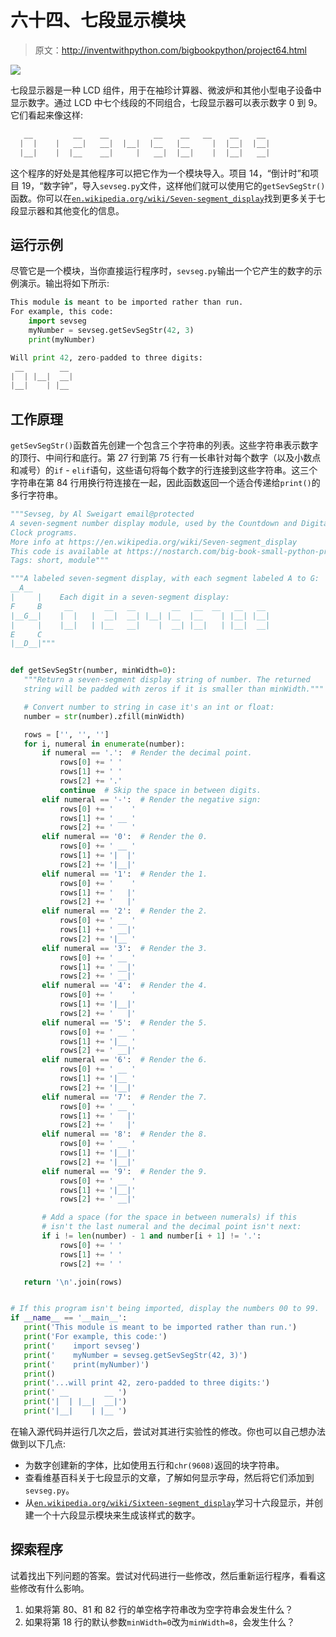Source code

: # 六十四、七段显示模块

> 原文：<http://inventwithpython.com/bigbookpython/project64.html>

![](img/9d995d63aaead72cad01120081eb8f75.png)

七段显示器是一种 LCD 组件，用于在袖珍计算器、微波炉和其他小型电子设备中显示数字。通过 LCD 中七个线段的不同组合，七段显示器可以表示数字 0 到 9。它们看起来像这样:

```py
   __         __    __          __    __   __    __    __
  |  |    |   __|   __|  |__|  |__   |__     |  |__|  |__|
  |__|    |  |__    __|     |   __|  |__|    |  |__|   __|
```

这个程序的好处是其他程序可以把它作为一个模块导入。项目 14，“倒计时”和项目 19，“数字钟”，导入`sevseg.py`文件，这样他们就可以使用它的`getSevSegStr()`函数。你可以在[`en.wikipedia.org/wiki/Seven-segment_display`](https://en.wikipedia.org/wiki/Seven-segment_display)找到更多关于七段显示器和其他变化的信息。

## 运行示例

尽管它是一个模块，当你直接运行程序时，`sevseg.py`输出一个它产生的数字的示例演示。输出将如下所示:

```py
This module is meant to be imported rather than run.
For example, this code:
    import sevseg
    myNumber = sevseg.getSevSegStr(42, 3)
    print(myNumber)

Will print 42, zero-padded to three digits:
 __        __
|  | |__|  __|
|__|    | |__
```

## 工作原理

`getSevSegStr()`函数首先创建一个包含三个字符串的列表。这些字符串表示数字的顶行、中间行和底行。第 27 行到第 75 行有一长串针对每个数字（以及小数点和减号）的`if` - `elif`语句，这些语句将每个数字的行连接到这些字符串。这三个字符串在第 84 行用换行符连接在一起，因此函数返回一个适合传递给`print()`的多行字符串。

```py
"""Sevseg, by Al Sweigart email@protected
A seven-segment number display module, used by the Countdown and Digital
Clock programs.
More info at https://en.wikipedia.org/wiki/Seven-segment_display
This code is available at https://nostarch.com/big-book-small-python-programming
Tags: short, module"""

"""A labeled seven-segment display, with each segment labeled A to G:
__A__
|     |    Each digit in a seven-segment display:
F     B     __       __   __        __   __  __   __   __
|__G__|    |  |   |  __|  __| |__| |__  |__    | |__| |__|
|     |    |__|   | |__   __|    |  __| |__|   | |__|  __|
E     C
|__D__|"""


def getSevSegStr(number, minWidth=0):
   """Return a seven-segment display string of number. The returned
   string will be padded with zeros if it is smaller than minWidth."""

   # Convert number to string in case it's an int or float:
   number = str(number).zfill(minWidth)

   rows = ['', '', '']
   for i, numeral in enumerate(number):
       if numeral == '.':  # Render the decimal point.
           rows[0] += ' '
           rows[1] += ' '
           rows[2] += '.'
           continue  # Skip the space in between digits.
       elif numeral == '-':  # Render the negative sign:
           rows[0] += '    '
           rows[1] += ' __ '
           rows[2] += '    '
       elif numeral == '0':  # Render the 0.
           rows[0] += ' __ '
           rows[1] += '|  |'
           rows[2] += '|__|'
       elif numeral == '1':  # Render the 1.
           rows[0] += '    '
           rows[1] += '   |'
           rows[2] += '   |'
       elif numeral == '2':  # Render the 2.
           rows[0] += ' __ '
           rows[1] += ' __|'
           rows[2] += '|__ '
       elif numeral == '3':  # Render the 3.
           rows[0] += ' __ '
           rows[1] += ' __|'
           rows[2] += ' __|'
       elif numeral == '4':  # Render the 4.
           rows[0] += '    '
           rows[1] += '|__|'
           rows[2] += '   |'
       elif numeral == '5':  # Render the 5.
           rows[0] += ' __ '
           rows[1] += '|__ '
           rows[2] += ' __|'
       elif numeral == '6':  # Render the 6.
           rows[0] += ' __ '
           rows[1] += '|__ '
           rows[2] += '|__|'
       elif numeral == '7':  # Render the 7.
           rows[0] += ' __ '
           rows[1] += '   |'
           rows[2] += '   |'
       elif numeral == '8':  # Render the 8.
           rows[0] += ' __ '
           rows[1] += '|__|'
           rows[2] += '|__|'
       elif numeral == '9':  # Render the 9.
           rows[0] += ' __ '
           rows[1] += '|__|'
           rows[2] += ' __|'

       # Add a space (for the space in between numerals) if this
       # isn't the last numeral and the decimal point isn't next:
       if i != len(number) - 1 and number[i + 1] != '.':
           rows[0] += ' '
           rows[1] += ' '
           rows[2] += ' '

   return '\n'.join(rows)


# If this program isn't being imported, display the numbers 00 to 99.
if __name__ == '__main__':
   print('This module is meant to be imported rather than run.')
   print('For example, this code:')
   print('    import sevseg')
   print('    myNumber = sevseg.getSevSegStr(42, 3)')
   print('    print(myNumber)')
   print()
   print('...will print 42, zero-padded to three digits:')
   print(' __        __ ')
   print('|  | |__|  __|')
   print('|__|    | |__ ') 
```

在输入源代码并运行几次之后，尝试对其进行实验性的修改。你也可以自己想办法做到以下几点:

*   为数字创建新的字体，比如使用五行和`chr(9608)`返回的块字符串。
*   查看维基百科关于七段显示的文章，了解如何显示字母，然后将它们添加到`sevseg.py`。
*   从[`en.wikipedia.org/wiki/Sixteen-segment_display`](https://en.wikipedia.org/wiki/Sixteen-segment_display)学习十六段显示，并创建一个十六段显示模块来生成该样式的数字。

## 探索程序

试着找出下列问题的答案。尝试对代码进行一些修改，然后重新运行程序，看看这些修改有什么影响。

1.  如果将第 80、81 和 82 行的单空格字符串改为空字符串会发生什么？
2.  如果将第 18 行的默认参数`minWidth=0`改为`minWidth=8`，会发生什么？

◇ ◇ ◇ ◇

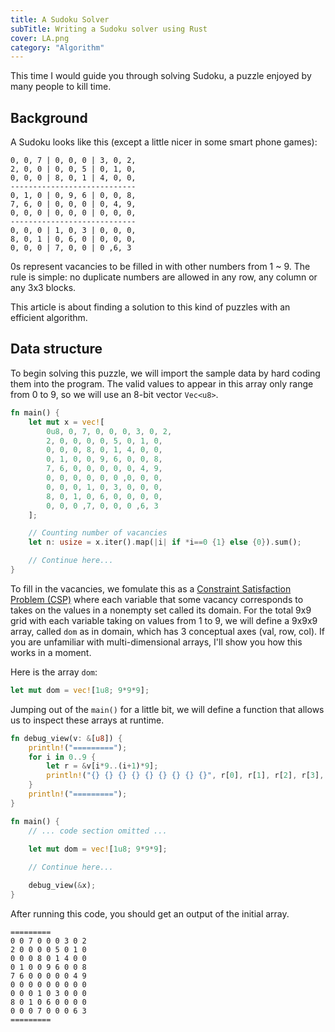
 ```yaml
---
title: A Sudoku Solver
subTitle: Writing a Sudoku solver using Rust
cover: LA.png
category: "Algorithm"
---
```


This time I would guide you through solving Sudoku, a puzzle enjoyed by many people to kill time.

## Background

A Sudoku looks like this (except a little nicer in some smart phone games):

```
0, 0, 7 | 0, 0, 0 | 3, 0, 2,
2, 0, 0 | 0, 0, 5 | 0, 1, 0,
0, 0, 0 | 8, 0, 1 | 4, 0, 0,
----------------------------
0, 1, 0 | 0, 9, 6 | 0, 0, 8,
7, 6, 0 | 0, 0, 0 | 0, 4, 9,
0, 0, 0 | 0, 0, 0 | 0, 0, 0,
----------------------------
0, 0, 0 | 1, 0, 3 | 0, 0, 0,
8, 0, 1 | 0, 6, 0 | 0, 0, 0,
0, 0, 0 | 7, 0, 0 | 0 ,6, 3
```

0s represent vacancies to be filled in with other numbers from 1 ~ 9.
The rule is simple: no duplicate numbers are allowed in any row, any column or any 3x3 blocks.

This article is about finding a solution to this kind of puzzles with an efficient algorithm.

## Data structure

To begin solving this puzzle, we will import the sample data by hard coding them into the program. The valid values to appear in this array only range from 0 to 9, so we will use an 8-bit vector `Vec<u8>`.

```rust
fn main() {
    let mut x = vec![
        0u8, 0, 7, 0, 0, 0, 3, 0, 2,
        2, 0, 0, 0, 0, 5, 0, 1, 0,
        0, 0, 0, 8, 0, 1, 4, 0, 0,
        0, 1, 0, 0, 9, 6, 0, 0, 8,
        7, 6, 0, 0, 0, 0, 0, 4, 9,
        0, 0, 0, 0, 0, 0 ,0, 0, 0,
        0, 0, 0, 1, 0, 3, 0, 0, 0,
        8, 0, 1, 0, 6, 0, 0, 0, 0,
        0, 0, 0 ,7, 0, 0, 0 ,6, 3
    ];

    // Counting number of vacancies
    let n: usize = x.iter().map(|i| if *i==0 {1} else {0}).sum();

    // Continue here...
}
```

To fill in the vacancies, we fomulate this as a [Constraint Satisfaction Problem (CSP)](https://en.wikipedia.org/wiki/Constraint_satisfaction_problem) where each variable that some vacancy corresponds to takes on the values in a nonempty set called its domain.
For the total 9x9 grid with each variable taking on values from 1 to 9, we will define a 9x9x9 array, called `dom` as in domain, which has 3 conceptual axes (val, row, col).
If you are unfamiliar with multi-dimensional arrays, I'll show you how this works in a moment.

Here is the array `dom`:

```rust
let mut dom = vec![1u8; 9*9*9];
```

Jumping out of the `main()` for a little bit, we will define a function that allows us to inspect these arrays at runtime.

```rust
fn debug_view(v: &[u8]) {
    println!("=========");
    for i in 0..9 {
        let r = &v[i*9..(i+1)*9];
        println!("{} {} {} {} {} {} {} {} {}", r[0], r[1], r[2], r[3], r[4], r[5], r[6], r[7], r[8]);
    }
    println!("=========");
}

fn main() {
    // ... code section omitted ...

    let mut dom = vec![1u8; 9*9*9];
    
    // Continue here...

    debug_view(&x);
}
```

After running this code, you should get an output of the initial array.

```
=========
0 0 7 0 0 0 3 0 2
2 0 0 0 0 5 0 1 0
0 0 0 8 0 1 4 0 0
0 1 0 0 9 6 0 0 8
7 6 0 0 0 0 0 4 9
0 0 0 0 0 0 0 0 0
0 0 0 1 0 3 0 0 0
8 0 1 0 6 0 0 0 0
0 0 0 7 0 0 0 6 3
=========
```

◇ ◇ ◇ ◇

Give the number of lines in the records that contain the string "example", and nothing besides.

2